The method is applied on workstation #4 ‘Electronics’ of an assembly system for remote-controlled cars. In workstation #4 there are five assembly tasks to be executed. At first a battery is installed for which a customer can choose from three different options. The installation of a wrong battery cannot be detected after that chassis has been put on. Then, one of two antenna sleeves is inserted. In contrast to the battery, a wrong antenna sleeve can still be detected when the chassis has been put on. If demanded by the customer, the car is equipped with a light. For every car the speed controller is connected and an electronic test is performed. The final two assembly tasks are identical in every order but essential for the functionality. Table 5 shows the evaluation of assembly tasks at workstation #4 which was performed by developers of the learning factory.

Table 5. Evaluation of workstation #4 in the learning factory for cyber-physical assistance systems.

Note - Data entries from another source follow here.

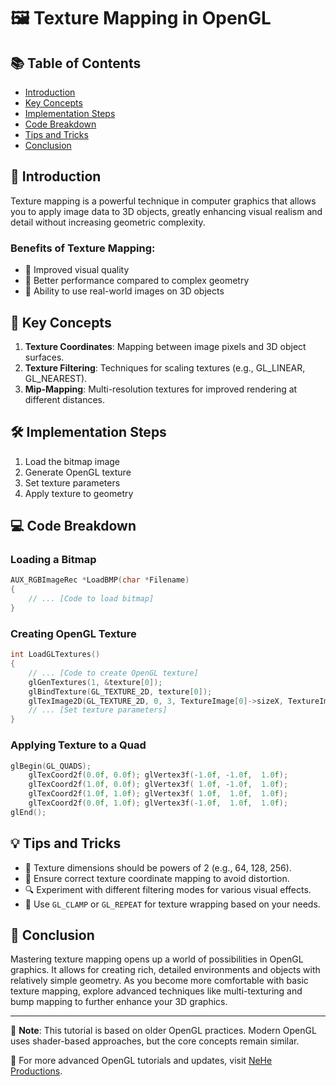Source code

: 
# 🖼️ Texture Mapping in OpenGL

## 📚 Table of Contents
- [Introduction](#-introduction)
- [Key Concepts](#-key-concepts)
- [Implementation Steps](#-implementation-steps)
- [Code Breakdown](#-code-breakdown)
- [Tips and Tricks](#-tips-and-tricks)
- [Conclusion](#-conclusion)

## 🌟 Introduction

Texture mapping is a powerful technique in computer graphics that allows you to apply image data to 3D objects, greatly enhancing visual realism and detail without increasing geometric complexity.

### Benefits of Texture Mapping:
- 🚀 Improved visual quality
- 💨 Better performance compared to complex geometry
- 🎨 Ability to use real-world images on 3D objects

## 🔑 Key Concepts

1. **Texture Coordinates**: Mapping between image pixels and 3D object surfaces.
2. **Texture Filtering**: Techniques for scaling textures (e.g., GL_LINEAR, GL_NEAREST).
3. **Mip-Mapping**: Multi-resolution textures for improved rendering at different distances.

## 🛠️ Implementation Steps

1. Load the bitmap image
2. Generate OpenGL texture
3. Set texture parameters
4. Apply texture to geometry

## 💻 Code Breakdown

### Loading a Bitmap
```c
AUX_RGBImageRec *LoadBMP(char *Filename)
{
    // ... [Code to load bitmap]
}
```

### Creating OpenGL Texture
```c
int LoadGLTextures()
{
    // ... [Code to create OpenGL texture]
    glGenTextures(1, &texture[0]);
    glBindTexture(GL_TEXTURE_2D, texture[0]);
    glTexImage2D(GL_TEXTURE_2D, 0, 3, TextureImage[0]->sizeX, TextureImage[0]->sizeY, 0, GL_RGB, GL_UNSIGNED_BYTE, TextureImage[0]->data);
    // ... [Set texture parameters]
}
```

### Applying Texture to a Quad
```c
glBegin(GL_QUADS);
    glTexCoord2f(0.0f, 0.0f); glVertex3f(-1.0f, -1.0f,  1.0f);
    glTexCoord2f(1.0f, 0.0f); glVertex3f( 1.0f, -1.0f,  1.0f);
    glTexCoord2f(1.0f, 1.0f); glVertex3f( 1.0f,  1.0f,  1.0f);
    glTexCoord2f(0.0f, 1.0f); glVertex3f(-1.0f,  1.0f,  1.0f);
glEnd();
```

## 💡 Tips and Tricks

- 📐 Texture dimensions should be powers of 2 (e.g., 64, 128, 256).
- 🔄 Ensure correct texture coordinate mapping to avoid distortion.
- 🔍 Experiment with different filtering modes for various visual effects.
- 🧠 Use `GL_CLAMP` or `GL_REPEAT` for texture wrapping based on your needs.

## 🏁 Conclusion

Mastering texture mapping opens up a world of possibilities in OpenGL graphics. It allows for creating rich, detailed environments and objects with relatively simple geometry. As you become more comfortable with basic texture mapping, explore advanced techniques like multi-texturing and bump mapping to further enhance your 3D graphics.

---

📌 **Note**: This tutorial is based on older OpenGL practices. Modern OpenGL uses shader-based approaches, but the core concepts remain similar.

🔗 For more advanced OpenGL tutorials and updates, visit [NeHe Productions](http://nehe.gamedev.net/).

The evaluation of the Perception Complexity results in high values for the battery installation and light installation. As a consequence, worker information has been applied by introducing tablets with order-specific information. In addition, the implementation of a pick-by-light system would be possible.

The Execution Complexity results in high values for the speed controller connection. However, this connection is already ensured by the electronic test. A possible quality assurance system would require a connection of the speed controller with the assistance system. Then a quality assurance procedure could be integrated into the assembly workflow.

A documentation of the installed components is currently not required. However, it is planned to implement a tablet-based documentation at a later station in order to perform additional quality checks.

Besides the evaluation of workstation #4, the presented approach is applied at every workstation of the learning factory. If new product variants are introduced, the evaluation will be reviewed in order to identify chances for the need of assistance.

5 Summary and Outlook

Producing companies face several challenges today. Cognitive assistance system can help to master rising complexity in manual assembly systems. In order to realize an application-specific and needs-based design of cognitive assistance systems a method for complexity evaluation and a framework for cognitive assistance functions have been introduced. Complexity is evaluated for each assembly task in dimensions of perception, execution and documentation. For each complexity dimension the most important influences are evaluated in order to make a needs-based selection of assistance functions. The developed framework for assistance functions introduces six directions of information flow that can be used when applying a cognitive assistance system at a manual assembly station.

In the future, the method has to be evaluated in different industrial applications. The method has to be extended in order to select technologies and components to configure to realize a cognitive assistance system. Furthermore, an economic evaluation has to be introduced in order to identify the appropriate degree of assistance during the assembly process.